Speaking on the additional funding, the Minister said that the upturn in the economy allowed funds to be freed up for the cause:

“I do think it is money well spent. This is a problem, and we need to interrupt it.”

She also said that this national ad campaign would be accompanied by local and grassroots projects, and that there needed to be greater supports around home ownership.

“Women who choose to stay in their family home need to be supported, and there will be those who have to leave. Perpetrators will also be brought to justice.”

Taking action

This is a point that Margaret Martin, director of Women’s Aid says is important – if you see an incidence of violence happen, that is a crime that needs to be reported, “just like a car crash would be”.

But if you’re unsure of what you saw, or if you happen to notice signs, such as regular bruises on someone, you should reach out to the person.

Speaking to at the launch, she said that it was important to tailor responses to the individual you’re concerned about, emphasising the Tánaiste’s point that there is no ‘one right way’ to respond to domestic violence.

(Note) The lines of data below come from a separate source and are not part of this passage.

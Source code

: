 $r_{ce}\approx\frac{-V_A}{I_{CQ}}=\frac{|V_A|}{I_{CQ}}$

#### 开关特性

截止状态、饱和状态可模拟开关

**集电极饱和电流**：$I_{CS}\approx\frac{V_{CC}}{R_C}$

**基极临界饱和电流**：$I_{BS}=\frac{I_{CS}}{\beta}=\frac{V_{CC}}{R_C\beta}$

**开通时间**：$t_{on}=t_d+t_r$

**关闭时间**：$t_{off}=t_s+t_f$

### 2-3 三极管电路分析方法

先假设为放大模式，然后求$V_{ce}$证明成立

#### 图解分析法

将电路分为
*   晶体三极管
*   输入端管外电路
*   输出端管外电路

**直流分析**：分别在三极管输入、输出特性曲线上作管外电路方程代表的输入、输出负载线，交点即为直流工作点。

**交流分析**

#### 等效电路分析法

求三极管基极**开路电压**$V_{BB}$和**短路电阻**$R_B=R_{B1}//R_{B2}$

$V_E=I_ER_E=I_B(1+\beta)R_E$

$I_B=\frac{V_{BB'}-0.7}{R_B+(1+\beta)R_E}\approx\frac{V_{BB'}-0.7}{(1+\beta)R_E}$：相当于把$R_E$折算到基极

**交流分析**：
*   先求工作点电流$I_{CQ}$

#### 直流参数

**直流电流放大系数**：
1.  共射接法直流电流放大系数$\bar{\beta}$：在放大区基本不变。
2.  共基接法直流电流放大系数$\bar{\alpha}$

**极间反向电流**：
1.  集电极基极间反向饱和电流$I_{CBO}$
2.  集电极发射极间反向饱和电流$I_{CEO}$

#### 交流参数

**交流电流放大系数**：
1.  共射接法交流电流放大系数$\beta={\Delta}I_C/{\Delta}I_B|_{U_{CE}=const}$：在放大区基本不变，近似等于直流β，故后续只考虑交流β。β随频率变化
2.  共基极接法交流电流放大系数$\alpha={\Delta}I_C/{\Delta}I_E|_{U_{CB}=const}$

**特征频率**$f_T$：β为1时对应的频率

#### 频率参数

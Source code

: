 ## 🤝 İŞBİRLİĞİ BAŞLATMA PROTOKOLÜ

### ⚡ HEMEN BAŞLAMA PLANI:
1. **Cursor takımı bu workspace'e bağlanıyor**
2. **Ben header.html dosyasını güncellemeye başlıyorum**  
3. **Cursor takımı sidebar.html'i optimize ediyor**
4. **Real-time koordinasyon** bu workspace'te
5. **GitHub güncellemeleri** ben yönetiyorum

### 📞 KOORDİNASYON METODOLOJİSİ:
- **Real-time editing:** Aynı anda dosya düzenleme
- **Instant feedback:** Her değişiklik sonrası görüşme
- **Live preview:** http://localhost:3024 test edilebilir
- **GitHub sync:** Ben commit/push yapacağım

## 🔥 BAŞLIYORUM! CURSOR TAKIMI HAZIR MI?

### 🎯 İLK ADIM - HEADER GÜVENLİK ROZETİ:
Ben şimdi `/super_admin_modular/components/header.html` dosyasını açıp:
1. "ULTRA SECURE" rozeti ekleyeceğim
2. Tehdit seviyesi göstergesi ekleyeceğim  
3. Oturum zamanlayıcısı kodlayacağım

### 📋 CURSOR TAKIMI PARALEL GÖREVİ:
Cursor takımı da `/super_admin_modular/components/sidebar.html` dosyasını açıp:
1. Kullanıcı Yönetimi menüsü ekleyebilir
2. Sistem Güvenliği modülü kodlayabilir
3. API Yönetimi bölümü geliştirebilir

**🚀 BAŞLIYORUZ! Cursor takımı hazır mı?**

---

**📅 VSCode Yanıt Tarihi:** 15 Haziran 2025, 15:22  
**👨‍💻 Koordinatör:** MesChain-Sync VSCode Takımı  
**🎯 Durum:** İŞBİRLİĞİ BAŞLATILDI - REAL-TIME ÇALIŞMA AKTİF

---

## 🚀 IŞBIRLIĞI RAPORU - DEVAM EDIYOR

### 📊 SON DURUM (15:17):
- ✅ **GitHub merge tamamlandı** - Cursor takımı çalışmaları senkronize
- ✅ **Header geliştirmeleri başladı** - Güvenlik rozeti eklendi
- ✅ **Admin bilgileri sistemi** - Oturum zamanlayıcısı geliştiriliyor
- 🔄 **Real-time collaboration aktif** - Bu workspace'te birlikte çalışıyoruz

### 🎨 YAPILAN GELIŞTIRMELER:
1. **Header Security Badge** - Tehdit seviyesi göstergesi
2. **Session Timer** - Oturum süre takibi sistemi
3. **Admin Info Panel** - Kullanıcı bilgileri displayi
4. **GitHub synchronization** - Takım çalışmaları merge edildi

“This campaign is about action, but your action could be as simple as saying to someone ‘I’m concerned about you’ and listening to them and what they have to say.”

Domestic violence in Ireland

Department of Justice & Equality / YouTube

It is estimated that around 300,000 people in Ireland have been severely abused by a partner at some point in their lives. This breaks down to 213,000 women and 88,000 men.

Although the campaign depicts both men and women who are at risk of domestic violence, the images of women will appear most frequently in the campaign, in proportion to figures which show they are more likely to be victims of violence, as well as more extreme cases.

The campaign will run for six years – with the first three years focusing on domestic violence, and the second three years dealing with cases of sexual violence (pending the necessary funding).

Funding of €200,000 has also been made available under the Dormant Accounts Fund to localise the campaign in 2016 and 2017.